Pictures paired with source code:
BEGIN
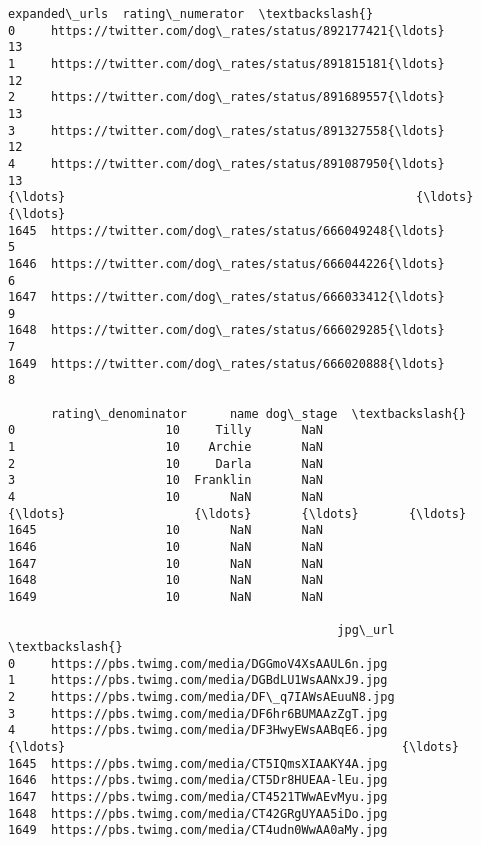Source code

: \documentclass[11pt]{article}
\begin{document}
\begin{tcolorbox}[breakable, size=fbox, boxrule=.5pt, pad at break*=1mm, opacityfill=0]
\begin{Verbatim}[commandchars=\\\{\}]
                                          expanded\_urls  rating\_numerator  \textbackslash{}
0     https://twitter.com/dog\_rates/status/892177421{\ldots}                13
1     https://twitter.com/dog\_rates/status/891815181{\ldots}                12
2     https://twitter.com/dog\_rates/status/891689557{\ldots}                13
3     https://twitter.com/dog\_rates/status/891327558{\ldots}                12
4     https://twitter.com/dog\_rates/status/891087950{\ldots}                13
{\ldots}                                                 {\ldots}               {\ldots}
1645  https://twitter.com/dog\_rates/status/666049248{\ldots}                 5
1646  https://twitter.com/dog\_rates/status/666044226{\ldots}                 6
1647  https://twitter.com/dog\_rates/status/666033412{\ldots}                 9
1648  https://twitter.com/dog\_rates/status/666029285{\ldots}                 7
1649  https://twitter.com/dog\_rates/status/666020888{\ldots}                 8

      rating\_denominator      name dog\_stage  \textbackslash{}
0                     10     Tilly       NaN
1                     10    Archie       NaN
2                     10     Darla       NaN
3                     10  Franklin       NaN
4                     10       NaN       NaN
{\ldots}                  {\ldots}       {\ldots}       {\ldots}
1645                  10       NaN       NaN
1646                  10       NaN       NaN
1647                  10       NaN       NaN
1648                  10       NaN       NaN
1649                  10       NaN       NaN

                                              jpg\_url  \textbackslash{}
0     https://pbs.twimg.com/media/DGGmoV4XsAAUL6n.jpg
1     https://pbs.twimg.com/media/DGBdLU1WsAANxJ9.jpg
2     https://pbs.twimg.com/media/DF\_q7IAWsAEuuN8.jpg
3     https://pbs.twimg.com/media/DF6hr6BUMAAzZgT.jpg
4     https://pbs.twimg.com/media/DF3HwyEWsAABqE6.jpg
{\ldots}                                               {\ldots}
1645  https://pbs.twimg.com/media/CT5IQmsXIAAKY4A.jpg
1646  https://pbs.twimg.com/media/CT5Dr8HUEAA-lEu.jpg
1647  https://pbs.twimg.com/media/CT4521TWwAEvMyu.jpg
1648  https://pbs.twimg.com/media/CT42GRgUYAA5iDo.jpg
1649  https://pbs.twimg.com/media/CT4udn0WwAA0aMy.jpg


\end{Verbatim}
\end{tcolorbox}
\end{document}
END
*WHAT IS REQUIRED*:
The word "rating" may appear in lines of the entries. State how many lines hold it, as a number alone.

*RESULT OF THIS EXERCISE*:
2